● **Listed records**
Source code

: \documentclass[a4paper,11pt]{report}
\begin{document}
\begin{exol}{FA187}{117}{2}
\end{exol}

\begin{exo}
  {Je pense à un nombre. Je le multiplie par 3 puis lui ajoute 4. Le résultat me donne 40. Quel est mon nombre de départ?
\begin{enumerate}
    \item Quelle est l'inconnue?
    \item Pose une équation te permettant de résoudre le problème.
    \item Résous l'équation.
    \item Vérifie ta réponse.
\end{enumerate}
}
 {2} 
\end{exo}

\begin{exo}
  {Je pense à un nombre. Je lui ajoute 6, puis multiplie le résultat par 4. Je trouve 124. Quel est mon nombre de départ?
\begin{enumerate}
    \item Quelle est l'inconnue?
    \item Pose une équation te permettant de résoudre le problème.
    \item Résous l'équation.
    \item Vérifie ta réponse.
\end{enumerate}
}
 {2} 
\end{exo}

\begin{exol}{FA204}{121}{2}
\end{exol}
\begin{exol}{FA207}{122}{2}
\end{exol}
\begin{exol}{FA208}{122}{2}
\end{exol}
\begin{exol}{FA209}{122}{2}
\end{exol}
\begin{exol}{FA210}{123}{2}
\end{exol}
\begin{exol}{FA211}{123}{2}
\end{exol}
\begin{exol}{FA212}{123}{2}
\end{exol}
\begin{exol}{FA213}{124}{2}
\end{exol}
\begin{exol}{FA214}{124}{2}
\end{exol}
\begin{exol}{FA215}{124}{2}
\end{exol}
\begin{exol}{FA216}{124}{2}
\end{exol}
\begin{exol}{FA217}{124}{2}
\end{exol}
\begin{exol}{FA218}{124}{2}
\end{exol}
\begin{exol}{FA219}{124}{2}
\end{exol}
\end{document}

* * *

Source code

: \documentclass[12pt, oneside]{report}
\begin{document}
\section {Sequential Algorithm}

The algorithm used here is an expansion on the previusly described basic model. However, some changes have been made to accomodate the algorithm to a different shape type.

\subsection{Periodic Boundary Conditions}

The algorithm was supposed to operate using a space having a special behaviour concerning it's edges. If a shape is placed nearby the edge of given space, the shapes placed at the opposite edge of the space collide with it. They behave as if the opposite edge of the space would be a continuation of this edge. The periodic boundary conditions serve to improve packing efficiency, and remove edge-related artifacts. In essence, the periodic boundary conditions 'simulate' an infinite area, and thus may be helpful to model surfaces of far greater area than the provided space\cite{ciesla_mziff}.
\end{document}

● **What to do**
Filter the records above for lines containing the word "nombre", and copy those lines.

● **Solved exercise**
  {Je pense à un nombre. Je le multiplie par 3 puis lui ajoute 4. Le résultat me donne 40. Quel est mon nombre de départ?
  {Je pense à un nombre. Je lui ajoute 6, puis multiplie le résultat par 4. Je trouve 124. Quel est mon nombre de départ?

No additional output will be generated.